— WORK TASK —
Everything in the listing that follows should be reproduced exactly except the pictures.

___ DATASET CONTENT

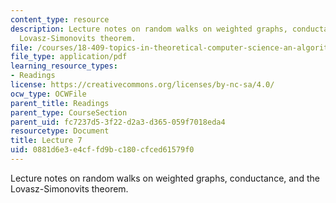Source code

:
 ```yaml
---
content_type: resource
description: Lecture notes on random walks on weighted graphs, conductance, and the
  Lovasz-Simonovits theorem.
file: /courses/18-409-topics-in-theoretical-computer-science-an-algorithmists-toolkit-fall-2009/0881d6e3e4cffd9bc180cfced61579f0_MIT18_409F09_spiel_lec7.pdf
file_type: application/pdf
learning_resource_types:
- Readings
license: https://creativecommons.org/licenses/by-nc-sa/4.0/
ocw_type: OCWFile
parent_title: Readings
parent_type: CourseSection
parent_uid: fc7237d5-3f22-d2a3-d365-059f7018eda4
resourcetype: Document
title: Lecture 7
uid: 0881d6e3-e4cf-fd9b-c180-cfced61579f0
---
```

Lecture notes on random walks on weighted graphs, conductance, and the Lovasz-Simonovits theorem.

______

— COMPLETED TASK —
Source code

:
 ```yaml
---
content_type: resource
description: Lecture notes on random walks on weighted graphs, conductance, and the
  Lovasz-Simonovits theorem.
file: /courses/18-409-topics-in-theoretical-computer-science-an-algorithmists-toolkit-fall-2009/0881d6e3e4cffd9bc180cfced61579f0_MIT18_409F09_spiel_lec7.pdf
file_type: application/pdf
learning_resource_types:
- Readings
license: https://creativecommons.org/licenses/by-nc-sa/4.0/
ocw_type: OCWFile
parent_title: Readings
parent_type: CourseSection
parent_uid: fc7237d5-3f22-d2a3-d365-059f7018eda4
resourcetype: Document
title: Lecture 7
uid: 0881d6e3-e4cf-fd9b-c180-cfced61579f0
---
```

Lecture notes on random walks on weighted graphs, conductance, and the Lovasz-Simonovits theorem.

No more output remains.